Una revisione ampia, ambiziosa e destinata a incidere in profondità sulle abitudini degli automobilisti italiani. Il ministero delle Infrastrutture e dei Trasporti ha messo sul tavolo quindici proposte chiave per aggiornare il Codice della strada, avviando una consultazione con oltre cento tra associazioni e operatori del settore. L’obiettivo è dichiarato: coniugare esigenze di mobilità e sicurezza, rendendo le norme più aderenti alla realtà contemporanea.
Tra le novità più discusse emerge l’ipotesi di abbassare a 17 anni l’età per conseguire la patente B, in linea con le direttive europee da recepire entro il 2027. Il percorso sarebbe progressivo: già a 16 anni si potrebbe guidare accompagnati per fare pratica, mentre una volta ottenuta la patente si aprirebbe anche la possibilità di condurre veicoli commerciali leggeri. Una misura che si inserisce in un più ampio tentativo di affrontare la carenza di autotrasportatori, semplificando anche l’accesso alla professione: per guidare camion non sarebbe più necessaria la Cqc, ma basterebbe un corso di qualificazione iniziale.
Sul fronte delle sanzioni, il Mit punta a un sistema più equo e proporzionato. Le multe per eccesso di velocità verrebbero rimodulate secondo criteri di progressività: più si supera il limite, più cresce l’importo. In autostrada, ad esempio, si ipotizzano 10 euro per ogni chilometro orario oltre il limite: chi viaggia a 140 km/h su un limite di 130 pagherebbe 100 euro, mentre a 170 km/h la sanzione salirebbe a 400 euro. Nei centri urbani, con limiti a 50 o 30 km/h, la tariffa scenderebbe a 5 euro per chilometro in eccesso.
Particolare attenzione è riservata agli utenti più vulnerabili della strada. Si prevede un rafforzamento delle tutele per ciclisti, rider e motociclisti, insieme a nuove regole per i cicli a propulsione, che potrebbero essere soggetti all’obbligo di casco e contrassegno identificativo. Per i motociclisti si studiano anche soluzioni operative: in caso di traffico intenso o incidenti, potrebbe essere consentito l’utilizzo controllato della corsia di emergenza, senza mai ostacolare i mezzi di soccorso.
Un altro intervento significativo riguarda la lotta ai veicoli privi di assicurazione. Il sistema di controllo verrebbe potenziato attraverso l’incrocio delle banche dati della Motorizzazione, introducendo un vero e proprio “divieto di marcia digitale”. In caso di mancata regolarizzazione, al primo controllo scatterebbe il sequestro immediato del mezzo.
Tra le ipotesi più innovative figura anche l’introduzione del sorpasso a destra in autostrada, limitatamente alle arterie a tre corsie e nell’ambito della circolazione per file parallele. Una modifica che punta a fluidificare il traffico, allineando l’Italia a modelli già diffusi in altri Paesi europei.

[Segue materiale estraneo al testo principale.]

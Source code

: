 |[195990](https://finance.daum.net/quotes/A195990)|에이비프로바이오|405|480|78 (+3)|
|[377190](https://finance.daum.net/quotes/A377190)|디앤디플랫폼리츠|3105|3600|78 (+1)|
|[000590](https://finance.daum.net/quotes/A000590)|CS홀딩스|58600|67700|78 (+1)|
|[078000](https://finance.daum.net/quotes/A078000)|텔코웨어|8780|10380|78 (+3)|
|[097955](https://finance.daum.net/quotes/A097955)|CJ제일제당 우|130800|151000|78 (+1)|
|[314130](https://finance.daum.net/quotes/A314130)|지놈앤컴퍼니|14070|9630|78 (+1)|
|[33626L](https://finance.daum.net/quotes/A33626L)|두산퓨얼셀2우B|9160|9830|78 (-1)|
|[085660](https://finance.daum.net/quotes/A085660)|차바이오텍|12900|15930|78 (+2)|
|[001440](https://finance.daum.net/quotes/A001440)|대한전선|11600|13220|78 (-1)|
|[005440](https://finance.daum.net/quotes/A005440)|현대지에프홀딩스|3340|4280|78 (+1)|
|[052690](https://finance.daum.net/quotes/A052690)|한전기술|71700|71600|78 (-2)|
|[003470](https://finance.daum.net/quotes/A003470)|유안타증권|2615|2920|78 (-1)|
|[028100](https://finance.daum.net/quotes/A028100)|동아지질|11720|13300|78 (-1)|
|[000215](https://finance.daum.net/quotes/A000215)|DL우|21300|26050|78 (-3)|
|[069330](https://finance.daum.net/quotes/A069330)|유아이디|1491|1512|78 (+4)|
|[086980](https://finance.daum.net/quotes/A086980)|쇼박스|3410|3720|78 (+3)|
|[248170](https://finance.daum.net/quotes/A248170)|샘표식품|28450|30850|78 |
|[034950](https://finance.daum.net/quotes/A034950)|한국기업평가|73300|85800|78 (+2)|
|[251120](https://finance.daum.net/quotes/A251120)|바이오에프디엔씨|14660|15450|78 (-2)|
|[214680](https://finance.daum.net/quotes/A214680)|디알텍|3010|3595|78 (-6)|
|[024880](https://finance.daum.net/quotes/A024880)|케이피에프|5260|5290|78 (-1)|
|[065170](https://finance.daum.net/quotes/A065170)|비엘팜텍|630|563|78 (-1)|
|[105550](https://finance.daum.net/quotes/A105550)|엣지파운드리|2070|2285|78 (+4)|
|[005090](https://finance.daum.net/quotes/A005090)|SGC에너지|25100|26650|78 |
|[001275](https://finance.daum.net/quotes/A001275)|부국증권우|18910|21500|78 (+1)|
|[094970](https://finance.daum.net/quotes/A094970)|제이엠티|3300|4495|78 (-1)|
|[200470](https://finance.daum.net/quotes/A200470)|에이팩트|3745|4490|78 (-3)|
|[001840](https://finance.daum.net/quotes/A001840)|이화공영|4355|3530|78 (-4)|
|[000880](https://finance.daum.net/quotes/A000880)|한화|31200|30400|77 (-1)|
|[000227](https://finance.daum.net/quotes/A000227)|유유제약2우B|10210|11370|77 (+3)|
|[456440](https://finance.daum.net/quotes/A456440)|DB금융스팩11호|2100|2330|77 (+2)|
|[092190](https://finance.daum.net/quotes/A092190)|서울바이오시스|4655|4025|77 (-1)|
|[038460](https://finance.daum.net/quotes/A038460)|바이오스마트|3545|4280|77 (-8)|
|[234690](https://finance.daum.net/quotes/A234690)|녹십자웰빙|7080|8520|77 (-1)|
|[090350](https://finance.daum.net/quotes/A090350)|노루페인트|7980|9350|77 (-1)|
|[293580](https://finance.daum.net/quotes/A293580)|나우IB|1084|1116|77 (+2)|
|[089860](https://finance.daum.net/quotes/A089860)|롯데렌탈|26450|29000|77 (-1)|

Infine, cambia la destinazione delle risorse derivanti dalle sanzioni. Il 70% dei proventi verrebbe vincolato all’ente proprietario della strada per interventi di sicurezza e manutenzione, mentre il restante 30% andrebbe agli enti accertatori per finanziare le attività di controllo e notifica.
Il cantiere è aperto e il confronto con gli stakeholder sarà decisivo. Ma la direzione è chiara: costruire un Codice della strada più moderno, più giusto e soprattutto più sicuro.